National Oceanic and
Atmospheric Administration
United States Department of Commerce

Detecting Tsunami Disturbances in the Earth's Atmosphere

Maximum wave amplitude for the October 28, 2012 Haida Gwaii Tsunami

Maximum wave amplitude for the October 28, 2012 Haida Gwaii Tsunami computed with the MOST forecast model. The insets show the space-time TEC variations at 2 epochs within 27 mins interval (08:10 to 08:37 UT - October 28, 2012) at the sub-ionospheric points for 5 satellites showing TIDs, overplotted the tsunami MOST model. The TIDs are consistent in time and space with the tsunami waves.

June 13, 2017

Tsunamis can produce gravity waves that propagate up to the ionosphere, is a region of the Earth’s atmosphere where there is a high concentration of ions and electrons that can affect the spread of radio waves. These ionospheric disturbances can be studied in detail using ionospheric total electron content (TEC) measurements collected by continuously operating ground-based receivers, for example GPS, from the Global Navigation Satellite Systems (GNSS).

The existing tsunami warning system developed by the NOAA Center for Tsunami Research (NCTR) at PMEL currently relies on numerical modeling MOST (Method of Splitting Tsunami model) and buoy observations to produce timely and accurate tsunami forecast for potentially vulnerable U.S. coastal communities. Ground GNSS observations processed in real-time may have the potential to enhance the current system by independently providing the tsunami speed and amplitude.

In a study published in Scientific Reports, the authors present results using a new open-source approach named VARION (Variometric Approach for Real-Time Ionosphere Observation) that focuses on the real-time detection of the Traveling Iononspheric Disturbances (TIDs) caused by tsunami atmospheric gravity waves. This method, combined with real-time data from different sources (e.g. seismometers, buoys, GNSS receivers), may be considered as a novel contribution to future integrated operational tsunami early warning system.

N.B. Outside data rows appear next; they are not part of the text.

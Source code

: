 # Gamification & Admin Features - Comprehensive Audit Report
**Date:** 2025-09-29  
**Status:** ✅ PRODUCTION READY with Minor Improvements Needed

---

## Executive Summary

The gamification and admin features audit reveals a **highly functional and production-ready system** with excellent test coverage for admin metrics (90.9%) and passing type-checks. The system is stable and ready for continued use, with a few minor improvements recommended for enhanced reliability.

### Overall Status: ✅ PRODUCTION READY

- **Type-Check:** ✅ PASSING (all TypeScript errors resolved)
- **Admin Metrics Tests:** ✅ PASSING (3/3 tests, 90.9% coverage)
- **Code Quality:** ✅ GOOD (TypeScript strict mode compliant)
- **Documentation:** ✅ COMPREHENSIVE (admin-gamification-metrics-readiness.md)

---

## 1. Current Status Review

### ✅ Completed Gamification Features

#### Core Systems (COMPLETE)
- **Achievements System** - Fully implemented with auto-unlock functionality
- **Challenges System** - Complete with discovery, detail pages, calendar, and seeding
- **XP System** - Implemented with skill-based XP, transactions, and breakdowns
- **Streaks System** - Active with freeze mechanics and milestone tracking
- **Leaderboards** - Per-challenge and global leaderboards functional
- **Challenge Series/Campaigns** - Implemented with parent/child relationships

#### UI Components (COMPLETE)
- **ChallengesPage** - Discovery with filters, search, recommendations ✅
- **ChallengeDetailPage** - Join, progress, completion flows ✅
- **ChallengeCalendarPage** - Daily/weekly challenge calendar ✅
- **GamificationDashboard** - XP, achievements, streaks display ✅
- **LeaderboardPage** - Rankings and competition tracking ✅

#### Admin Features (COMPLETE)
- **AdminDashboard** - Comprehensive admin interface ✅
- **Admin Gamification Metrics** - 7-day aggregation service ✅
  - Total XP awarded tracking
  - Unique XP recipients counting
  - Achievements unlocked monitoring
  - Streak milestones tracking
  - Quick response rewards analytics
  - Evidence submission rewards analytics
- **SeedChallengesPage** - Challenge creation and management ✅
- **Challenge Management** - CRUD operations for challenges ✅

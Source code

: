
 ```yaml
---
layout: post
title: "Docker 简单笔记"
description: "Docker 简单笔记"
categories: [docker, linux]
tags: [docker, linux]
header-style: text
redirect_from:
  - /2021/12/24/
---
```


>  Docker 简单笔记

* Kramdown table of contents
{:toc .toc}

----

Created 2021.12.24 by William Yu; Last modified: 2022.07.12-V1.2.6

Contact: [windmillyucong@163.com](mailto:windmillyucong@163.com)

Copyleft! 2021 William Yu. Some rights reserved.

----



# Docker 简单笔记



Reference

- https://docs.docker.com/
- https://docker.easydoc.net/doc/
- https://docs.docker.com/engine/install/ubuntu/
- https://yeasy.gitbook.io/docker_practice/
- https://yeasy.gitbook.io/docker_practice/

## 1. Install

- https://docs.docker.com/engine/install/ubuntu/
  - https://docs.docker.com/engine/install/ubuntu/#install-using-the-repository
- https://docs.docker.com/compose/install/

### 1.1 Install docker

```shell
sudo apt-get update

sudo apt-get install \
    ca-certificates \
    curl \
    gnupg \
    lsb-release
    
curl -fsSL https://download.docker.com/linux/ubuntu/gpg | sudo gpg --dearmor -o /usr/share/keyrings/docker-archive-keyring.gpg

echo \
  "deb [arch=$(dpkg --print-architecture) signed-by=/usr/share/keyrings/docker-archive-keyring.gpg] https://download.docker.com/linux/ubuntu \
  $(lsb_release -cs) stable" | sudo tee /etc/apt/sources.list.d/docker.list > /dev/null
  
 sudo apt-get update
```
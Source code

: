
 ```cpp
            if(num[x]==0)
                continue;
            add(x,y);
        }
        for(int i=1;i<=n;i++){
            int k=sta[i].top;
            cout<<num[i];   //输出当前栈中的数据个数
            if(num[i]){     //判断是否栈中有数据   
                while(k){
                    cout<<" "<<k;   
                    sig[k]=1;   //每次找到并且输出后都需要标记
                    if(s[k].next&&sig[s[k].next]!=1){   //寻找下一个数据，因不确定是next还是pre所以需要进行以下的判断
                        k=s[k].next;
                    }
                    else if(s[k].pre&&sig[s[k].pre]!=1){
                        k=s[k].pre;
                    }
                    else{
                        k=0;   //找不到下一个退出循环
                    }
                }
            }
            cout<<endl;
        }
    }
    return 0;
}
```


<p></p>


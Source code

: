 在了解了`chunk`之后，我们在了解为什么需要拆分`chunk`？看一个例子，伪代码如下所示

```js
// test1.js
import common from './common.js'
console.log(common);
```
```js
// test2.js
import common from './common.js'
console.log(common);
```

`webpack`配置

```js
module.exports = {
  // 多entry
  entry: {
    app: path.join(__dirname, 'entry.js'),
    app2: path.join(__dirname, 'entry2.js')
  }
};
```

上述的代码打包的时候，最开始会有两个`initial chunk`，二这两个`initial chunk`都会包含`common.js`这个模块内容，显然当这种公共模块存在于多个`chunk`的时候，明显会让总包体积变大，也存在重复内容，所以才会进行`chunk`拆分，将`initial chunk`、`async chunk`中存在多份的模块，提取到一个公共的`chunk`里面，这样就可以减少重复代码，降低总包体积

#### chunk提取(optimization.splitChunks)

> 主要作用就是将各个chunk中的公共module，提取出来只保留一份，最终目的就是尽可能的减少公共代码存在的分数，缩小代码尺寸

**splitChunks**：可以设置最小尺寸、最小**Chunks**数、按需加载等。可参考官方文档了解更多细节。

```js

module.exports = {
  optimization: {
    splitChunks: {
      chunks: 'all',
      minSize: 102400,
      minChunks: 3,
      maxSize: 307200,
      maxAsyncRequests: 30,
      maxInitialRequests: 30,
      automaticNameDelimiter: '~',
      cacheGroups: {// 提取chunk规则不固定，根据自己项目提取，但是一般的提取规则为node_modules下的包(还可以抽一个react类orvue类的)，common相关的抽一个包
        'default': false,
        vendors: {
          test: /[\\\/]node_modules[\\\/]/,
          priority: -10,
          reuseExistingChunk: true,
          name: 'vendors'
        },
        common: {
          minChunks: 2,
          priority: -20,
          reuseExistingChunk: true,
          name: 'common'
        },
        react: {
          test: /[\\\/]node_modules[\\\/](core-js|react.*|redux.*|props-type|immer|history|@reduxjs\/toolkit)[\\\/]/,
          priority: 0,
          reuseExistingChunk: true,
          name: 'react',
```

This study was a collaboration among the University of Rome, NASA JPL, NCTR and the University of Washington. Dr. Yong Wei from NCTR and UW’s Joint Institute for the Study of the Atmosphere and Ocean provided MOST modeling of tsunami waves near Hawaiian Islands, more than 4,000-km away from the tsunami source, generated by the October 28, 2012 Haida Gwaii earthquake. The model/data comparison shows the TIDs are very consistent in time and space with the model simulated tsunami waves, offering insight with regard to the ionospheric response to the tsunami-driven atmospheric gravity wave.